Brief
Check each line of the entries below for the word "exercise", then state how many lines have it and nothing more.

(Extracted records)
╔══
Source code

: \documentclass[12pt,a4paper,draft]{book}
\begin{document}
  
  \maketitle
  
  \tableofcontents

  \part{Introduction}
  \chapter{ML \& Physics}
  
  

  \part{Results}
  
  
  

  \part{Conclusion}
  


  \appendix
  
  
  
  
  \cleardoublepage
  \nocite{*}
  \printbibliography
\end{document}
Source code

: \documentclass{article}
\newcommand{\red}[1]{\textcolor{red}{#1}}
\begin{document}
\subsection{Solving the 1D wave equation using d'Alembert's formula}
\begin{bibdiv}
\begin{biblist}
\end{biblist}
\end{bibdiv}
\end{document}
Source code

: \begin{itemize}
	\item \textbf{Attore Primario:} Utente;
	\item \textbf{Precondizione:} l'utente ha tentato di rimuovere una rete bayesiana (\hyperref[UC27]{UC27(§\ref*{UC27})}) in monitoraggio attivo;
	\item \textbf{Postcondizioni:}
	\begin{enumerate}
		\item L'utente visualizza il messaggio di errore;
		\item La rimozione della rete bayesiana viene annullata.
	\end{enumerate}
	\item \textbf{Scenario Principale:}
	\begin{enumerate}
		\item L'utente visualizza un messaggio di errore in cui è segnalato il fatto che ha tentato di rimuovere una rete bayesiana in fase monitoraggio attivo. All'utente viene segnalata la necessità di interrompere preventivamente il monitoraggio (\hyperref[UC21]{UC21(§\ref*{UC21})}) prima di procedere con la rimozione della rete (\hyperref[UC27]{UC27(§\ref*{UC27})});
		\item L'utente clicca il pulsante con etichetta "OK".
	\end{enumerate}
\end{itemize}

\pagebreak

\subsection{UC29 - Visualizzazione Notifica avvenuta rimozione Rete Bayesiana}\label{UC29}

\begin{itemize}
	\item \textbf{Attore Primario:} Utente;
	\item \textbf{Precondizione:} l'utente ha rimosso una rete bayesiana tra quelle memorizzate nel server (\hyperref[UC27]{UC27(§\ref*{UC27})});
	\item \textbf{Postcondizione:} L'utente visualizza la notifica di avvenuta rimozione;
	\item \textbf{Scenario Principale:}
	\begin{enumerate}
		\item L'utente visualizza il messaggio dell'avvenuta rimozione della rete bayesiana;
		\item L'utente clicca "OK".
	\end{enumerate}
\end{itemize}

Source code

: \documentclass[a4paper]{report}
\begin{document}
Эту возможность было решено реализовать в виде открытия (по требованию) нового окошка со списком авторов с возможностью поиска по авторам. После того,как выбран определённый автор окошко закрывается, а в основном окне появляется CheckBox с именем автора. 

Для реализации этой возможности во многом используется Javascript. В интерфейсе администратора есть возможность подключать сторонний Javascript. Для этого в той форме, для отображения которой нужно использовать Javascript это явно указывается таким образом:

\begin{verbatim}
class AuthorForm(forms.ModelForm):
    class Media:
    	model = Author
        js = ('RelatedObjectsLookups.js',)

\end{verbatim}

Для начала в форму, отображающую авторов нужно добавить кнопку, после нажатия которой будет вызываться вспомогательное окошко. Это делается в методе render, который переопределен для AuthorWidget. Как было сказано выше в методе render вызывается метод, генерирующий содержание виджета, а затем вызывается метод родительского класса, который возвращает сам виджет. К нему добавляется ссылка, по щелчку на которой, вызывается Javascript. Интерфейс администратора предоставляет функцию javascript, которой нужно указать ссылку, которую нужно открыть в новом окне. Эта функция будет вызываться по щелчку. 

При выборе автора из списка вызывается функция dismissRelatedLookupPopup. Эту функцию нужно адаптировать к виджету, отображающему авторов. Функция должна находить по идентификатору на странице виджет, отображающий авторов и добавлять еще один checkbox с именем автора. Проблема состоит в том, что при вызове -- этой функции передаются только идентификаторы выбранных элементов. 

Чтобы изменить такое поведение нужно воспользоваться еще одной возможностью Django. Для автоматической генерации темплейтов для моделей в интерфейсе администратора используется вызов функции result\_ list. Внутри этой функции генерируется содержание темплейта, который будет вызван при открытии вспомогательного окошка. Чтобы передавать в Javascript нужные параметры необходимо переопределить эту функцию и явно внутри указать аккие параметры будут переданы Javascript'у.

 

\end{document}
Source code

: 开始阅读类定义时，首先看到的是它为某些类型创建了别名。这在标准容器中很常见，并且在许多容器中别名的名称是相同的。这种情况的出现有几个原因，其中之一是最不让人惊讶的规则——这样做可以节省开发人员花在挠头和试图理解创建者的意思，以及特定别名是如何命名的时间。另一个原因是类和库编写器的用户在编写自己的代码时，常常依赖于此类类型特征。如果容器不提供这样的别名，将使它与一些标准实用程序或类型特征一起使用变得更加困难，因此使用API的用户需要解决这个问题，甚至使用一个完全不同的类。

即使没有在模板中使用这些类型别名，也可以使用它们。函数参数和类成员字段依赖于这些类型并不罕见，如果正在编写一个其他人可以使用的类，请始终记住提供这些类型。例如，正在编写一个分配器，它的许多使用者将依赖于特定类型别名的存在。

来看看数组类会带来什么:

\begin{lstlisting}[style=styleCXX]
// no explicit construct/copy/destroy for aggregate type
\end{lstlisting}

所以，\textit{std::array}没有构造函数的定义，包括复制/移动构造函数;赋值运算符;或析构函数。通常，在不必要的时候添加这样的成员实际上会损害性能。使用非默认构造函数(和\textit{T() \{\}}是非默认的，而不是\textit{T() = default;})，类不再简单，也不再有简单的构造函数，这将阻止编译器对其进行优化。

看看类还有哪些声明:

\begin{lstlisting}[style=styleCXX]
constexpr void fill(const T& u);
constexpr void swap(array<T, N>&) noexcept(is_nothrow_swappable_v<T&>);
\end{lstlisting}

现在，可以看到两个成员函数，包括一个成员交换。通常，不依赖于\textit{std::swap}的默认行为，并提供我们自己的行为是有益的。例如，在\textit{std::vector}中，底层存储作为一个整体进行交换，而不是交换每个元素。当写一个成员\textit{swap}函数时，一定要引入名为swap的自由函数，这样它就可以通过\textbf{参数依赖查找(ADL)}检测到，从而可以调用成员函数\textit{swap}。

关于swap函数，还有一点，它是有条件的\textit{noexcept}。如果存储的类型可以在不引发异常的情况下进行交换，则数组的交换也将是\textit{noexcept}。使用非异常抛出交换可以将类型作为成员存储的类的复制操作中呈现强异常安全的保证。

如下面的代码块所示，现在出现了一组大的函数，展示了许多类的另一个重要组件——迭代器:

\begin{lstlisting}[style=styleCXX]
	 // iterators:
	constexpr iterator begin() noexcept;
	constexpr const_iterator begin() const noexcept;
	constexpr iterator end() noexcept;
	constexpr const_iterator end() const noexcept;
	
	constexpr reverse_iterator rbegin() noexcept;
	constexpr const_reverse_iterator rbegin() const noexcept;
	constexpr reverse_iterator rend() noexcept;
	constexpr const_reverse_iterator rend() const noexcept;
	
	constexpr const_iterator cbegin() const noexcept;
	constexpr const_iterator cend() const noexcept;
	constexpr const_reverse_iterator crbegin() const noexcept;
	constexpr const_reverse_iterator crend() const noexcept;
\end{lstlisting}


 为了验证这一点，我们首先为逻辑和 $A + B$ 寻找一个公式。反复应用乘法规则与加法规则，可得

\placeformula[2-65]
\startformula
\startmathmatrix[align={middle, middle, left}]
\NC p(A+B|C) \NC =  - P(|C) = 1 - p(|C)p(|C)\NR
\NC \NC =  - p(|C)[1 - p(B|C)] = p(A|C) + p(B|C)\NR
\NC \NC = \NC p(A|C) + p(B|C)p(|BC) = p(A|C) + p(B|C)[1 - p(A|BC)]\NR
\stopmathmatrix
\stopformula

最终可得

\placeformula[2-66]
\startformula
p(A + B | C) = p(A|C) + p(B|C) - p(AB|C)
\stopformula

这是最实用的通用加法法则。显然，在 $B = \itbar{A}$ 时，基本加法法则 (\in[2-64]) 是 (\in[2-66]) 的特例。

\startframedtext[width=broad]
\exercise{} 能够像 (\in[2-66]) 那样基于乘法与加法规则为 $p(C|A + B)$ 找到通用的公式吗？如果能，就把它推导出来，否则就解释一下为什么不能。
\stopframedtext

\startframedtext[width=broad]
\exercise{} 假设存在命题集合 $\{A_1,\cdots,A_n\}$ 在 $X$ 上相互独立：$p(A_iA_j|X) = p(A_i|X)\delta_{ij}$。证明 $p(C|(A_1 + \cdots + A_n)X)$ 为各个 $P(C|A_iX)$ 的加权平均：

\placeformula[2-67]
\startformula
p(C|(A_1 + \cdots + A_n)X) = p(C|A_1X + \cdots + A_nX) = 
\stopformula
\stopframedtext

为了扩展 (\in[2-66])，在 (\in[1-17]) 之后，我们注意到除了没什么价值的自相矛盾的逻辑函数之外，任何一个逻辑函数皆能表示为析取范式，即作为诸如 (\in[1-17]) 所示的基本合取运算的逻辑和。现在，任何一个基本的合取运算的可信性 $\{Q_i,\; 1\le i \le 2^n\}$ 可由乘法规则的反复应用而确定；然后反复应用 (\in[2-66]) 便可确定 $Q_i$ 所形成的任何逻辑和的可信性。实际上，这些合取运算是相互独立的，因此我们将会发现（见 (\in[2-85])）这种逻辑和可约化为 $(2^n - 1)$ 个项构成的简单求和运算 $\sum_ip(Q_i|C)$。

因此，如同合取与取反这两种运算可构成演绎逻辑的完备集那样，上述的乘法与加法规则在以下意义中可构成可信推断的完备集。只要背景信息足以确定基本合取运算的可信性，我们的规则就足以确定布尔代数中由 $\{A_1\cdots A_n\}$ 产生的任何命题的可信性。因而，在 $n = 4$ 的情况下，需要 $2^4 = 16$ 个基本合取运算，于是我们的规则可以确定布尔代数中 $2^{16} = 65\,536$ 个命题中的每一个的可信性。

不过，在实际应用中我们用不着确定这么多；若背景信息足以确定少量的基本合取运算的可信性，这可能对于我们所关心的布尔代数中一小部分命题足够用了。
╚══
Response below
2